Making the matrix $A_{mn} = \frac{1}{\sqrt{N}} e^{-i\frac{2\pi}{N}x_m k_n}$ unitary Let's say we have a matrix
$$A_{mn} = \frac{1}{\sqrt{N}}e^{-i\frac{2\pi}{N} x_m k_n}$$
where $0 \leq x_m < N$, and each of $m, n$ is an integer from $0$ to $N - 1$. If $x_m$ is an integer where $x_m = m$, we can find that $k_n = n$ makes the matrix $A_{mn}$ unitary, i.e., $\mathbf{AA}^H = \mathbf{A}^H\mathbf{A} = \mathbf{I}$.
However, if $x_m$ is not integer (but assuming the values of $x_m$ are all unique), does there exist a set of $k_n$ that could make the matrix $A_{mn}$ unitary?

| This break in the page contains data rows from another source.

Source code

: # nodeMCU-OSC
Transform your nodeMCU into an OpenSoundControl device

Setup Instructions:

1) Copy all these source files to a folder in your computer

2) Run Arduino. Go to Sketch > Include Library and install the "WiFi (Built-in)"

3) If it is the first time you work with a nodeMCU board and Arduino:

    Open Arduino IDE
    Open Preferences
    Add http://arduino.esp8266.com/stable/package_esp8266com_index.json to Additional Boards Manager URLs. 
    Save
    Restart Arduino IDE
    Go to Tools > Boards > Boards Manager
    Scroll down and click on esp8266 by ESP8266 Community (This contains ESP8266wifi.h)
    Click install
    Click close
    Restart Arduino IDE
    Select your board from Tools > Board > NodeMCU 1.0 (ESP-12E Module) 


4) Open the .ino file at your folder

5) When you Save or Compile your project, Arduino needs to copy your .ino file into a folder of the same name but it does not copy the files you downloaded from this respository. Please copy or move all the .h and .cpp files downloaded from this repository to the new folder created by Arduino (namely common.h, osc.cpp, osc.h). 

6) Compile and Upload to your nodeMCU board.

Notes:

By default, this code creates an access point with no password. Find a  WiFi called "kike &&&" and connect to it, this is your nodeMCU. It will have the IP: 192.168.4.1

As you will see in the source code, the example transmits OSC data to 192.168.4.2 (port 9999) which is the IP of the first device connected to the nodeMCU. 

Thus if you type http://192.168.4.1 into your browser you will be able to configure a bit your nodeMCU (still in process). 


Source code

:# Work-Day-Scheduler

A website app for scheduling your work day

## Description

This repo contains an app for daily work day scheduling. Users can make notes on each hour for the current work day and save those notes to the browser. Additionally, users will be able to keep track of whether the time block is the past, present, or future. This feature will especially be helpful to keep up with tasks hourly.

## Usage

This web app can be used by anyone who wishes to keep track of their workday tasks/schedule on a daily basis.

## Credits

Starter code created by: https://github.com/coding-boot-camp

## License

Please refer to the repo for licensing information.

If it exists, how to find $k_n$?
 A: A suitable set of $k_n$ does not necessarily exist; here's a counterexample for $N=3$. Take
$$
x_0 = 0, \quad x_1 = \frac 13, \quad x_2 = 1.
$$
The orthogonality of the first two columns gives us
$$
0 = \sum_{n=0}^2 e^{-i\frac{2\pi}{3} k_n(x_1 - x_0)} 
=  \sum_{n=0}^2 e^{-i\frac{2\pi}{3} \frac 13 k_n} = \sum_{n=0}^2 e^{-i\frac{2\pi}9 k_n}
$$
Adding in the result from the other two pairs gives us
$$
0 = \sum_{n=0}^2 e^{-i\frac{2\pi}9 k_n}= 
\sum_{n=0}^2 e^{-i\frac{4\pi}9 k_n}=
\sum_{n=0}^2 e^{-i\frac{6\pi}9 k_n}.
$$
Take $z_n = e^{-i\frac{2\pi}9 k_n}$; note that $|z_n| = 1$. The above equations can be rewritten as
$$
0 = z_0 + z_1 + z_2 = z_0^2 + z_1^2 + z_2 ^2 = z_0^3 + z_1^3 + z_2^3.
$$
With Newton's identities, we can deduce that the unique solution to this system of equations is $z_0 = z_1 = z_2  = 0$. Our $z_n$ are non-zero, so there are no suitable $k_n$.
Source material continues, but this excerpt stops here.